### Stored data entries
※ ※ ※

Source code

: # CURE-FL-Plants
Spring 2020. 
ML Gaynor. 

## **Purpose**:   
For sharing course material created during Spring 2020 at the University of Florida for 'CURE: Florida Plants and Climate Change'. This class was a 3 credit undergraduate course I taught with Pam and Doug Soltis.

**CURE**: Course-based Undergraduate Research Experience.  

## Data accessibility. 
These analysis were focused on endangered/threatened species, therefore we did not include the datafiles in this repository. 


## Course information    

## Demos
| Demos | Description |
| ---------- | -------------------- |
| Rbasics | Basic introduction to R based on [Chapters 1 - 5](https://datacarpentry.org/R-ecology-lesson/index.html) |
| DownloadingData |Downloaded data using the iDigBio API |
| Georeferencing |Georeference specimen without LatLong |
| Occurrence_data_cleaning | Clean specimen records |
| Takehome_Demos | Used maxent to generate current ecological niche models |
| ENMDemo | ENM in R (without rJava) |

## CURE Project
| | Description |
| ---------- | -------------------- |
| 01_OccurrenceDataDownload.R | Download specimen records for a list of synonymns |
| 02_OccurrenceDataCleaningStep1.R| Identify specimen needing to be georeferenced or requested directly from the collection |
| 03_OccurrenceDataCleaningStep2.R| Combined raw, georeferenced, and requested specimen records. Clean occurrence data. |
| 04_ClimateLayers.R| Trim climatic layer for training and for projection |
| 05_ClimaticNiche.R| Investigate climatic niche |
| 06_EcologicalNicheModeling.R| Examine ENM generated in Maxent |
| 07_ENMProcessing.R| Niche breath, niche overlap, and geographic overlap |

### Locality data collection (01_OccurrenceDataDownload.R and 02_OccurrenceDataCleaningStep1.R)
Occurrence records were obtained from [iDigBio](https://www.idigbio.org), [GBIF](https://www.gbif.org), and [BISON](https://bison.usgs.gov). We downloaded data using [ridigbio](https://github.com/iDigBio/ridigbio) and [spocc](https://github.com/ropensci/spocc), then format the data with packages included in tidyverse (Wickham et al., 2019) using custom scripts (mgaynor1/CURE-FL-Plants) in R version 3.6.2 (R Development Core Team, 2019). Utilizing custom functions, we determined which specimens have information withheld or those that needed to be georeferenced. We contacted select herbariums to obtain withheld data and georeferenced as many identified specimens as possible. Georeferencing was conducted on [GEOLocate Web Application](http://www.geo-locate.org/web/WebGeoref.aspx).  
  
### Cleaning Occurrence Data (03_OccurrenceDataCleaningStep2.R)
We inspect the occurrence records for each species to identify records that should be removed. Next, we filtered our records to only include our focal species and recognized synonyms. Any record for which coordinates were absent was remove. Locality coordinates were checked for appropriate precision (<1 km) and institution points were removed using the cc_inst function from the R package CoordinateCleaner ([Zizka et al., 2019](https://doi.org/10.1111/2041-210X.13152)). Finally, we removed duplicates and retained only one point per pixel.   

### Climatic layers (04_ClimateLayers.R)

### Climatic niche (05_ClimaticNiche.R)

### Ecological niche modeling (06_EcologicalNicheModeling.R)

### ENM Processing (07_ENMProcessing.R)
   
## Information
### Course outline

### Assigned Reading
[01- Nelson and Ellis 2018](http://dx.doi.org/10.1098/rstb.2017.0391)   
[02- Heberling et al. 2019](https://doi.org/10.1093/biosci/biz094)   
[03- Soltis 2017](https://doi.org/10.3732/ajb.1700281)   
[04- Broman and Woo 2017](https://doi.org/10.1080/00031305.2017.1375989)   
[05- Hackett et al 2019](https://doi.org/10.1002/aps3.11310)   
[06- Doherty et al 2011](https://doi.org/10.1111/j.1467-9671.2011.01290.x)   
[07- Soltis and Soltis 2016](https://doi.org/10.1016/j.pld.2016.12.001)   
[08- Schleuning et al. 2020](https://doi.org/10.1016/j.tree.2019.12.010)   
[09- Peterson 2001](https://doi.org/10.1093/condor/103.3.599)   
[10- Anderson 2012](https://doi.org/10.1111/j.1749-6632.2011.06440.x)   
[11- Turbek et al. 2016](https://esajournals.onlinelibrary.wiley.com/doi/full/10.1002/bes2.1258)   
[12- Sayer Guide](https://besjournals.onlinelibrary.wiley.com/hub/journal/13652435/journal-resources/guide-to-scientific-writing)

※ ※ ※

### Task
Having gone through the data above, repeat it exactly.

### Answer to the problem
Source code

: # CURE-FL-Plants
Spring 2020. 
ML Gaynor. 

## **Purpose**:   
For sharing course material created during Spring 2020 at the University of Florida for 'CURE: Florida Plants and Climate Change'. This class was a 3 credit undergraduate course I taught with Pam and Doug Soltis.

**CURE**: Course-based Undergraduate Research Experience.  

## Data accessibility. 
These analysis were focused on endangered/threatened species, therefore we did not include the datafiles in this repository. 


## Course information    

## Demos
| Demos | Description |
| ---------- | -------------------- |
| Rbasics | Basic introduction to R based on [Chapters 1 - 5](https://datacarpentry.org/R-ecology-lesson/index.html) |
| DownloadingData |Downloaded data using the iDigBio API |
| Georeferencing |Georeference specimen without LatLong |
| Occurrence_data_cleaning | Clean specimen records |
| Takehome_Demos | Used maxent to generate current ecological niche models |
| ENMDemo | ENM in R (without rJava) |

## CURE Project
| | Description |
| ---------- | -------------------- |
| 01_OccurrenceDataDownload.R | Download specimen records for a list of synonymns |
| 02_OccurrenceDataCleaningStep1.R| Identify specimen needing to be georeferenced or requested directly from the collection |
| 03_OccurrenceDataCleaningStep2.R| Combined raw, georeferenced, and requested specimen records. Clean occurrence data. |
| 04_ClimateLayers.R| Trim climatic layer for training and for projection |
| 05_ClimaticNiche.R| Investigate climatic niche |
| 06_EcologicalNicheModeling.R| Examine ENM generated in Maxent |
| 07_ENMProcessing.R| Niche breath, niche overlap, and geographic overlap |

### Locality data collection (01_OccurrenceDataDownload.R and 02_OccurrenceDataCleaningStep1.R)
Occurrence records were obtained from [iDigBio](https://www.idigbio.org), [GBIF](https://www.gbif.org), and [BISON](https://bison.usgs.gov). We downloaded data using [ridigbio](https://github.com/iDigBio/ridigbio) and [spocc](https://github.com/ropensci/spocc), then format the data with packages included in tidyverse (Wickham et al., 2019) using custom scripts (mgaynor1/CURE-FL-Plants) in R version 3.6.2 (R Development Core Team, 2019). Utilizing custom functions, we determined which specimens have information withheld or those that needed to be georeferenced. We contacted select herbariums to obtain withheld data and georeferenced as many identified specimens as possible. Georeferencing was conducted on [GEOLocate Web Application](http://www.geo-locate.org/web/WebGeoref.aspx).  
  
### Cleaning Occurrence Data (03_OccurrenceDataCleaningStep2.R)
We inspect the occurrence records for each species to identify records that should be removed. Next, we filtered our records to only include our focal species and recognized synonyms. Any record for which coordinates were absent was remove. Locality coordinates were checked for appropriate precision (<1 km) and institution points were removed using the cc_inst function from the R package CoordinateCleaner ([Zizka et al., 2019](https://doi.org/10.1111/2041-210X.13152)). Finally, we removed duplicates and retained only one point per pixel.   

### Climatic layers (04_ClimateLayers.R)

### Climatic niche (05_ClimaticNiche.R)

### Ecological niche modeling (06_EcologicalNicheModeling.R)

### ENM Processing (07_ENMProcessing.R)
   
## Information
### Course outline

### Assigned Reading
[01- Nelson and Ellis 2018](http://dx.doi.org/10.1098/rstb.2017.0391)   
[02- Heberling et al. 2019](https://doi.org/10.1093/biosci/biz094)   
[03- Soltis 2017](https://doi.org/10.3732/ajb.1700281)   
[04- Broman and Woo 2017](https://doi.org/10.1080/00031305.2017.1375989)   
[05- Hackett et al 2019](https://doi.org/10.1002/aps3.11310)   
[06- Doherty et al 2011](https://doi.org/10.1111/j.1467-9671.2011.01290.x)   
[07- Soltis and Soltis 2016](https://doi.org/10.1016/j.pld.2016.12.001)   
[08- Schleuning et al. 2020](https://doi.org/10.1016/j.tree.2019.12.010)   
[09- Peterson 2001](https://doi.org/10.1093/condor/103.3.599)   
[10- Anderson 2012](https://doi.org/10.1111/j.1749-6632.2011.06440.x)   
[11- Turbek et al. 2016](https://esajournals.onlinelibrary.wiley.com/doi/full/10.1002/bes2.1258)   
[12- Sayer Guide](https://besjournals.onlinelibrary.wiley.com/hub/journal/13652435/journal-resources/guide-to-scientific-writing)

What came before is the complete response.